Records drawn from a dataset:
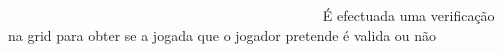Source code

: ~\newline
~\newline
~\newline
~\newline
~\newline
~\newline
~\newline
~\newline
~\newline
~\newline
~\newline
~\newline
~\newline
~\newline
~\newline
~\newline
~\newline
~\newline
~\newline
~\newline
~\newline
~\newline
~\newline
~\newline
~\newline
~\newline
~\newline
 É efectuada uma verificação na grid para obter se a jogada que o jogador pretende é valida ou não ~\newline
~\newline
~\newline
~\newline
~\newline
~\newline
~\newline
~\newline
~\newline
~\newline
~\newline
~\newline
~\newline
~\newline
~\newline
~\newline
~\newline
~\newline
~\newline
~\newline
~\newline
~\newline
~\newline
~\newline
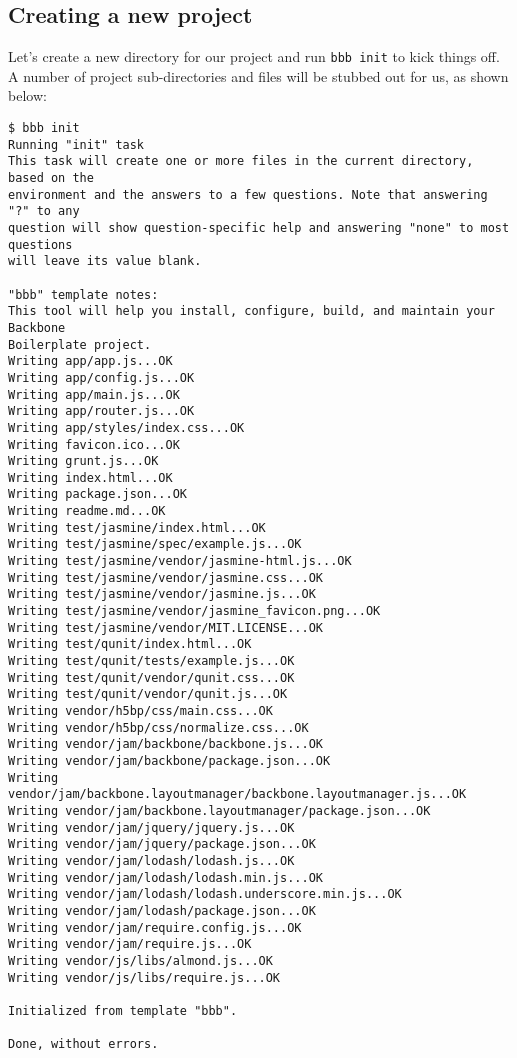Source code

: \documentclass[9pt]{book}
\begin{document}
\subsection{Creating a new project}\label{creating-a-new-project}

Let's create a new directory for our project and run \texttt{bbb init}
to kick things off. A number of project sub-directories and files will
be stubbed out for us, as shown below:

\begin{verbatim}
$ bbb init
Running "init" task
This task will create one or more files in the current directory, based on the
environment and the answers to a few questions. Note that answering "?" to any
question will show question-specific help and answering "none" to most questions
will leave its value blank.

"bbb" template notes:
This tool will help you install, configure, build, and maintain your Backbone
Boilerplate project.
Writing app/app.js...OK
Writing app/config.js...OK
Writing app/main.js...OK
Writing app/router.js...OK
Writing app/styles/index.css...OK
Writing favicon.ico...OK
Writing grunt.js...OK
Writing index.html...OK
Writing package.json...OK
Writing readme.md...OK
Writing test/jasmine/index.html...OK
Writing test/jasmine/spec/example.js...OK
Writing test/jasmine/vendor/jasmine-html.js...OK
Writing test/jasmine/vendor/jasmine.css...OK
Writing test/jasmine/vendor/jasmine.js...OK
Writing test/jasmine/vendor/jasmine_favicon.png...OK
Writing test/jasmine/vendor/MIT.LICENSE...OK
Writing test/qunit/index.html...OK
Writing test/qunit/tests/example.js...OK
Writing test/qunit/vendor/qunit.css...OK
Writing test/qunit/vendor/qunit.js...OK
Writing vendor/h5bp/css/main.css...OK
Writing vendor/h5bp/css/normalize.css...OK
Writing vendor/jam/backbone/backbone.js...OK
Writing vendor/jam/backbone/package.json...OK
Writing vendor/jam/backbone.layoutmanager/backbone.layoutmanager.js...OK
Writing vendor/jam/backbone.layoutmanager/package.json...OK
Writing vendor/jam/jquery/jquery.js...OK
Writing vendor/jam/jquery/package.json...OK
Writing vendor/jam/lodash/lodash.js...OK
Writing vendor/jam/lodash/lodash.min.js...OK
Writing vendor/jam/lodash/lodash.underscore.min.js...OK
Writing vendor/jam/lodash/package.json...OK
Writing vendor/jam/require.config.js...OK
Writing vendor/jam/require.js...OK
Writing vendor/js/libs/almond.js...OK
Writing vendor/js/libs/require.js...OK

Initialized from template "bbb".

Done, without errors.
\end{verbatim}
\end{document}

What is needed - Up to and including the line containing "environment and the", repeat every line from the start of the data, but none of the pictures.

Solution to this exercise -
Source code

: ~\newline
~\newline
~\newline
~\newline
~\newline
~\newline
~\newline
~\newline
~\newline
~\newline
~\newline
~\newline
~\newline
~\newline
~\newline
~\newline
~\newline
~\newline
~\newline
~\newline
~\newline
~\newline
~\newline
~\newline
~\newline
~\newline
~\newline
 É efectuada uma verificação na grid para obter se a jogada que o jogador pretende é valida ou não ~\newline
~\newline
~\newline
~\newline
~\newline
~\newline
~\newline
~\newline
~\newline
~\newline
~\newline
~\newline
~\newline
~\newline
~\newline
~\newline
~\newline
~\newline
~\newline
~\newline
~\newline
~\newline
~\newline
~\newline
Source code

: \documentclass[9pt]{book}
\begin{document}
\subsection{Creating a new project}\label{creating-a-new-project}

Let's create a new directory for our project and run \texttt{bbb init}
to kick things off. A number of project sub-directories and files will
be stubbed out for us, as shown below:

\begin{verbatim}
$ bbb init
Running "init" task
This task will create one or more files in the current directory, based on the
environment and the answers to a few questions. Note that answering "?" to any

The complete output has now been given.